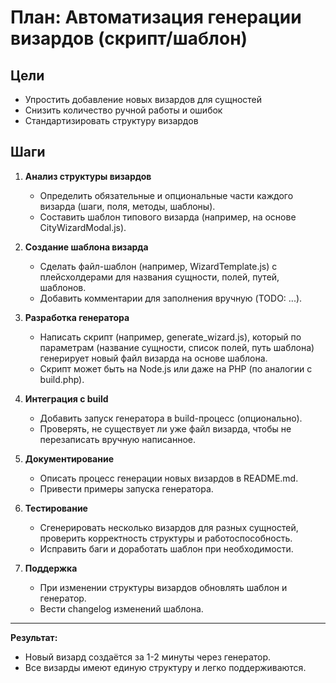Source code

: # План: Автоматизация генерации визардов (скрипт/шаблон)

## Цели
- Упростить добавление новых визардов для сущностей
- Снизить количество ручной работы и ошибок
- Стандартизировать структуру визардов

## Шаги

1. **Анализ структуры визардов**
   - Определить обязательные и опциональные части каждого визарда (шаги, поля, методы, шаблоны).
   - Составить шаблон типового визарда (например, на основе CityWizardModal.js).

2. **Создание шаблона визарда**
   - Сделать файл-шаблон (например, WizardTemplate.js) с плейсхолдерами для названия сущности, полей, путей, шаблонов.
   - Добавить комментарии для заполнения вручную (TODO: ...).

3. **Разработка генератора**
   - Написать скрипт (например, generate_wizard.js), который по параметрам (название сущности, список полей, путь шаблона) генерирует новый файл визарда на основе шаблона.
   - Скрипт может быть на Node.js или даже на PHP (по аналогии с build.php).

4. **Интеграция с build**
   - Добавить запуск генератора в build-процесс (опционально).
   - Проверять, не существует ли уже файл визарда, чтобы не перезаписать вручную написанное.

5. **Документирование**
   - Описать процесс генерации новых визардов в README.md.
   - Привести примеры запуска генератора.

6. **Тестирование**
   - Сгенерировать несколько визардов для разных сущностей, проверить корректность структуры и работоспособность.
   - Исправить баги и доработать шаблон при необходимости.

7. **Поддержка**
   - При изменении структуры визардов обновлять шаблон и генератор.
   - Вести changelog изменений шаблона.

---

**Результат:**
- Новый визард создаётся за 1-2 минуты через генератор.
- Все визарды имеют единую структуру и легко поддерживаются.
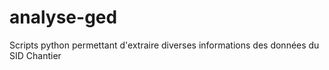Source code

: # analyse-ged
Scripts python permettant d'extraire diverses informations des données du SID Chantier
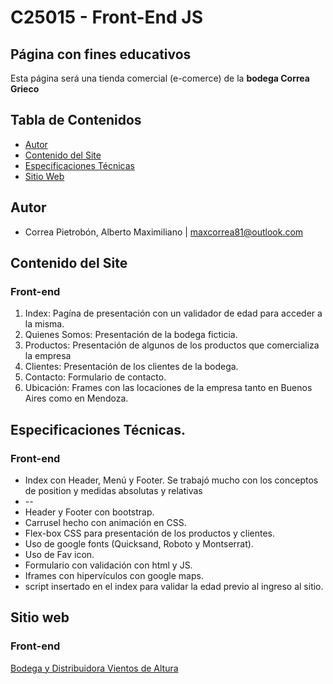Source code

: # C25015 - Front-End JS 
## Página con fines educativos
Esta página será una tienda comercial (e-comerce) de la __bodega Correa Grieco__

## Tabla de Contenidos

- [Autor](#integrantes-del-equipo)
- [Contenido del Site](#contenido-del-site)
- [Especificaciones Técnicas](#especificaciones-técnicas)
- [Sitio Web](#sitio-web)

## Autor
* Correa Pietrobón, Alberto Maximiliano | maxcorrea81@outlook.com

## Contenido del Site
### Front-end
1. Index: Pagína de presentación con un validador de edad para acceder a la misma.
2. Quienes Somos: Presentación de la bodega ficticia.
3. Productos: Presentación de algunos de los productos que comercializa la empresa
4. Clientes: Presentación de los clientes de la bodega.
5. Contacto: Formulario de contacto.
6. Ubicación: Frames con las locaciones de la empresa tanto en Buenos Aires como en Mendoza.

## Especificaciones Técnicas.
### Front-end
* Index con Header, Menú y Footer. Se trabajó mucho con los conceptos de position y medidas absolutas y relativas
* --
* Header y Footer con bootstrap.
* Carrusel hecho con animación en CSS.
* Flex-box CSS para presentación de los productos y clientes.
* Uso de google fonts (Quicksand, Roboto y Montserrat).
* Uso de Fav icon.
* Formulario con validación con html y JS.
* Iframes con hipervículos con google maps.
* script insertado en el index para validar la edad previo al ingreso al sitio.


## Sitio web
### Front-end
[Bodega y Distribuidora Vientos de Altura](https://maxcpietro.github.io/Distibuidora_de_Vino/pages/productos.html)
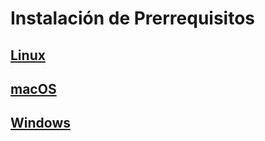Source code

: # Instalación de Prerrequisitos

## [Linux](linux.html)

## [macOS](macos.html)

## [Windows](windows.html)

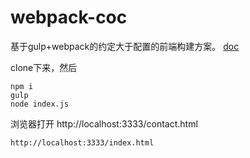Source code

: # webpack-coc

基于gulp+webpack的约定大于配置的前端构建方案。
[doc](https://github.com/jzlxiaohei/webpack-coc-demo/blob/master/doc/%E5%9F%BA%E4%BA%8Egulp%2Bwebpack%E7%9A%84%22%E7%BA%A6%E5%AE%9A%E5%A4%A7%E4%BA%8E%E9%85%8D%E7%BD%AE%22%E7%9A%84%E6%9E%84%E5%BB%BA%E6%96%B9%E6%A1%88%E6%8E%A2%E8%AE%A8.md)

clone下来，然后

	npm i
	gulp
	node index.js
	
浏览器打开
    http://localhost:3333/contact.html
    
    http://localhost:3333/index.html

• **Problem requirements**: All entries should be given again exactly, except that pictures are to be excluded.

• **Result of this exercise**:
Source code

: # План: Автоматизация генерации визардов (скрипт/шаблон)

## Цели
- Упростить добавление новых визардов для сущностей
- Снизить количество ручной работы и ошибок
- Стандартизировать структуру визардов

## Шаги

1. **Анализ структуры визардов**
   - Определить обязательные и опциональные части каждого визарда (шаги, поля, методы, шаблоны).
   - Составить шаблон типового визарда (например, на основе CityWizardModal.js).

2. **Создание шаблона визарда**
   - Сделать файл-шаблон (например, WizardTemplate.js) с плейсхолдерами для названия сущности, полей, путей, шаблонов.
   - Добавить комментарии для заполнения вручную (TODO: ...).

3. **Разработка генератора**
   - Написать скрипт (например, generate_wizard.js), который по параметрам (название сущности, список полей, путь шаблона) генерирует новый файл визарда на основе шаблона.
   - Скрипт может быть на Node.js или даже на PHP (по аналогии с build.php).

4. **Интеграция с build**
   - Добавить запуск генератора в build-процесс (опционально).
   - Проверять, не существует ли уже файл визарда, чтобы не перезаписать вручную написанное.

5. **Документирование**
   - Описать процесс генерации новых визардов в README.md.
   - Привести примеры запуска генератора.

6. **Тестирование**
   - Сгенерировать несколько визардов для разных сущностей, проверить корректность структуры и работоспособность.
   - Исправить баги и доработать шаблон при необходимости.

7. **Поддержка**
   - При изменении структуры визардов обновлять шаблон и генератор.
   - Вести changelog изменений шаблона.

---

**Результат:**
- Новый визард создаётся за 1-2 минуты через генератор.
- Все визарды имеют единую структуру и легко поддерживаются.
Source code

: # analyse-ged
Scripts python permettant d'extraire diverses informations des données du SID Chantier
Source code

: # C25015 - Front-End JS 
## Página con fines educativos
Esta página será una tienda comercial (e-comerce) de la __bodega Correa Grieco__

## Tabla de Contenidos

- [Autor](#integrantes-del-equipo)
- [Contenido del Site](#contenido-del-site)
- [Especificaciones Técnicas](#especificaciones-técnicas)
- [Sitio Web](#sitio-web)

## Autor
* Correa Pietrobón, Alberto Maximiliano | maxcorrea81@outlook.com

## Contenido del Site
### Front-end
1. Index: Pagína de presentación con un validador de edad para acceder a la misma.
2. Quienes Somos: Presentación de la bodega ficticia.
3. Productos: Presentación de algunos de los productos que comercializa la empresa
4. Clientes: Presentación de los clientes de la bodega.
5. Contacto: Formulario de contacto.
6. Ubicación: Frames con las locaciones de la empresa tanto en Buenos Aires como en Mendoza.

## Especificaciones Técnicas.
### Front-end
* Index con Header, Menú y Footer. Se trabajó mucho con los conceptos de position y medidas absolutas y relativas
* --
* Header y Footer con bootstrap.
* Carrusel hecho con animación en CSS.
* Flex-box CSS para presentación de los productos y clientes.
* Uso de google fonts (Quicksand, Roboto y Montserrat).
* Uso de Fav icon.
* Formulario con validación con html y JS.
* Iframes con hipervículos con google maps.
* script insertado en el index para validar la edad previo al ingreso al sitio.


## Sitio web
### Front-end
[Bodega y Distribuidora Vientos de Altura](https://maxcpietro.github.io/Distibuidora_de_Vino/pages/productos.html)
Source code

: # Instalación de Prerrequisitos

## [Linux](linux.html)

## [macOS](macos.html)

## [Windows](windows.html)

Source code

: # webpack-coc

基于gulp+webpack的约定大于配置的前端构建方案。
[doc](https://github.com/jzlxiaohei/webpack-coc-demo/blob/master/doc/%E5%9F%BA%E4%BA%8Egulp%2Bwebpack%E7%9A%84%22%E7%BA%A6%E5%AE%9A%E5%A4%A7%E4%BA%8E%E9%85%8D%E7%BD%AE%22%E7%9A%84%E6%9E%84%E5%BB%BA%E6%96%B9%E6%A1%88%E6%8E%A2%E8%AE%A8.md)

clone下来，然后

	npm i
	gulp
	node index.js
	
浏览器打开
    http://localhost:3333/contact.html
    
    http://localhost:3333/index.html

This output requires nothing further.